Work item: When writing out the entries below, keep only the lines from the line with "## Integrantes del Grupo" to the line with "# 📱 Talleres", both included, exactly as they are, and leave the pictures aside.

[Saved entries]
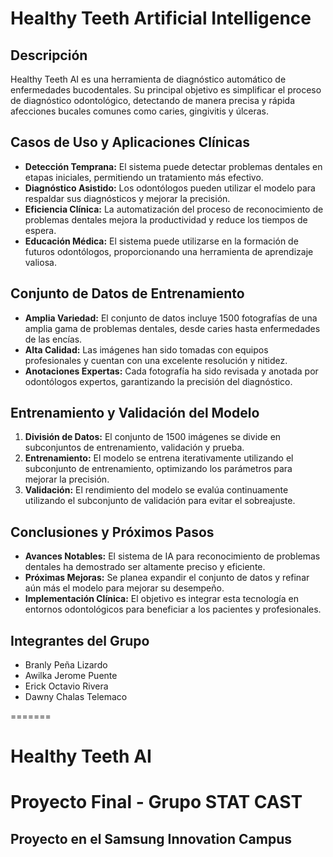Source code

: 
# Healthy Teeth Artificial Intelligence

## Descripción
Healthy Teeth AI es una herramienta de diagnóstico automático de enfermedades bucodentales. Su principal objetivo es simplificar el proceso de diagnóstico odontológico, detectando de manera precisa y rápida afecciones bucales comunes como caries, gingivitis y úlceras.

## Casos de Uso y Aplicaciones Clínicas
- **Detección Temprana:** El sistema puede detectar problemas dentales en etapas iniciales, permitiendo un tratamiento más efectivo.
- **Diagnóstico Asistido:** Los odontólogos pueden utilizar el modelo para respaldar sus diagnósticos y mejorar la precisión.
- **Eficiencia Clínica:** La automatización del proceso de reconocimiento de problemas dentales mejora la productividad y reduce los tiempos de espera.
- **Educación Médica:** El sistema puede utilizarse en la formación de futuros odontólogos, proporcionando una herramienta de aprendizaje valiosa.

## Conjunto de Datos de Entrenamiento
- **Amplia Variedad:** El conjunto de datos incluye 1500 fotografías de una amplia gama de problemas dentales, desde caries hasta enfermedades de las encías.
- **Alta Calidad:** Las imágenes han sido tomadas con equipos profesionales y cuentan con una excelente resolución y nitidez.
- **Anotaciones Expertas:** Cada fotografía ha sido revisada y anotada por odontólogos expertos, garantizando la precisión del diagnóstico.

## Entrenamiento y Validación del Modelo
1. **División de Datos:** El conjunto de 1500 imágenes se divide en subconjuntos de entrenamiento, validación y prueba.
2. **Entrenamiento:** El modelo se entrena iterativamente utilizando el subconjunto de entrenamiento, optimizando los parámetros para mejorar la precisión.
3. **Validación:** El rendimiento del modelo se evalúa continuamente utilizando el subconjunto de validación para evitar el sobreajuste.

## Conclusiones y Próximos Pasos
- **Avances Notables:** El sistema de IA para reconocimiento de problemas dentales ha demostrado ser altamente preciso y eficiente.
- **Próximas Mejoras:** Se planea expandir el conjunto de datos y refinar aún más el modelo para mejorar su desempeño.
- **Implementación Clínica:** El objetivo es integrar esta tecnología en entornos odontológicos para beneficiar a los pacientes y profesionales.

## Integrantes del Grupo
- Branly Peña Lizardo
- Awilka Jerome Puente
- Erick Octavio Rivera
- Dawny Chalas Telemaco

=======
# Healthy Teeth AI
# Proyecto Final - Grupo STAT CAST
## Proyecto en el Samsung Innovation Campus
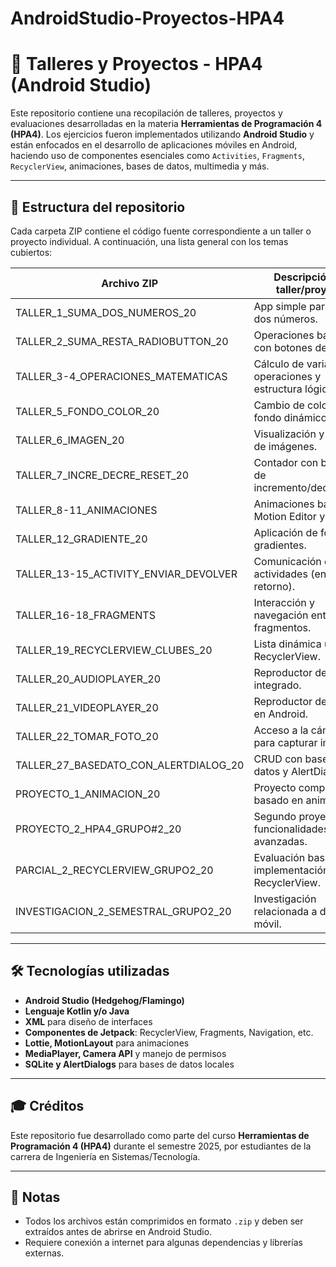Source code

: # AndroidStudio-Proyectos-HPA4

# 📱 Talleres y Proyectos - HPA4 (Android Studio)

Este repositorio contiene una recopilación de talleres, proyectos y evaluaciones desarrolladas en la materia **Herramientas de Programación 4 (HPA4)**. Los ejercicios fueron implementados utilizando **Android Studio** y están enfocados en el desarrollo de aplicaciones móviles en Android, haciendo uso de componentes esenciales como `Activities`, `Fragments`, `RecyclerView`, animaciones, bases de datos, multimedia y más.

---

## 📂 Estructura del repositorio

Cada carpeta ZIP contiene el código fuente correspondiente a un taller o proyecto individual. A continuación, una lista general con los temas cubiertos:

| Archivo ZIP                                 | Descripción del taller/proyecto                         |
|--------------------------------------------|----------------------------------------------------------|
| TALLER_1_SUMA_DOS_NUMEROS_20               | App simple para sumar dos números.                      |
| TALLER_2_SUMA_RESTA_RADIOBUTTON_20         | Operaciones básicas con botones de opción.              |
| TALLER_3-4_OPERACIONES_MATEMATICAS         | Cálculo de varias operaciones y estructura lógica.      |
| TALLER_5_FONDO_COLOR_20                    | Cambio de color de fondo dinámico.                      |
| TALLER_6_IMAGEN_20                         | Visualización y gestión de imágenes.                    |
| TALLER_7_INCRE_DECRE_RESET_20              | Contador con botones de incremento/decremento.          |
| TALLER_8-11_ANIMACIONES                    | Animaciones básicas, Motion Editor y Lottie.            |
| TALLER_12_GRADIENTE_20                     | Aplicación de fondo con gradientes.                     |
| TALLER_13-15_ACTIVITY_ENVIAR_DEVOLVER      | Comunicación entre actividades (envío y retorno).       |
| TALLER_16-18_FRAGMENTS                     | Interacción y navegación entre fragmentos.              |
| TALLER_19_RECYCLERVIEW_CLUBES_20           | Lista dinámica usando RecyclerView.                     |
| TALLER_20_AUDIOPLAYER_20                   | Reproductor de audio integrado.                         |
| TALLER_21_VIDEOPLAYER_20                   | Reproductor de video en Android.                        |
| TALLER_22_TOMAR_FOTO_20                    | Acceso a la cámara para capturar imágenes.              |
| TALLER_27_BASEDATO_CON_ALERTDIALOG_20      | CRUD con base de datos y AlertDialog.                   |
| PROYECTO_1_ANIMACION_20                    | Proyecto completo basado en animaciones.                |
| PROYECTO_2_HPA4_GRUPO#2_20                 | Segundo proyecto con funcionalidades más avanzadas.     |
| PARCIAL_2_RECYCLERVIEW_GRUPO2_20           | Evaluación basada en implementación de RecyclerView.    |
| INVESTIGACION_2_SEMESTRAL_GRUPO2_20        | Investigación relacionada a desarrollo móvil.           |

---

## 🛠 Tecnologías utilizadas

- **Android Studio (Hedgehog/Flamingo)**
- **Lenguaje Kotlin y/o Java**
- **XML** para diseño de interfaces
- **Componentes de Jetpack**: RecyclerView, Fragments, Navigation, etc.
- **Lottie, MotionLayout** para animaciones
- **MediaPlayer, Camera API** y manejo de permisos
- **SQLite y AlertDialogs** para bases de datos locales

---

## 🎓 Créditos

Este repositorio fue desarrollado como parte del curso **Herramientas de Programación 4 (HPA4)** durante el semestre 2025, por estudiantes de la carrera de Ingeniería en Sistemas/Tecnología.

---

## 📌 Notas

- Todos los archivos están comprimidos en formato `.zip` y deben ser extraídos antes de abrirse en Android Studio.
- Requiere conexión a internet para algunas dependencias y librerías externas.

Answer below:
## Integrantes del Grupo
- Branly Peña Lizardo
- Awilka Jerome Puente
- Erick Octavio Rivera
- Dawny Chalas Telemaco

=======
# Healthy Teeth AI
# Proyecto Final - Grupo STAT CAST
## Proyecto en el Samsung Innovation Campus
Source code

: # AndroidStudio-Proyectos-HPA4

# 📱 Talleres y Proyectos - HPA4 (Android Studio)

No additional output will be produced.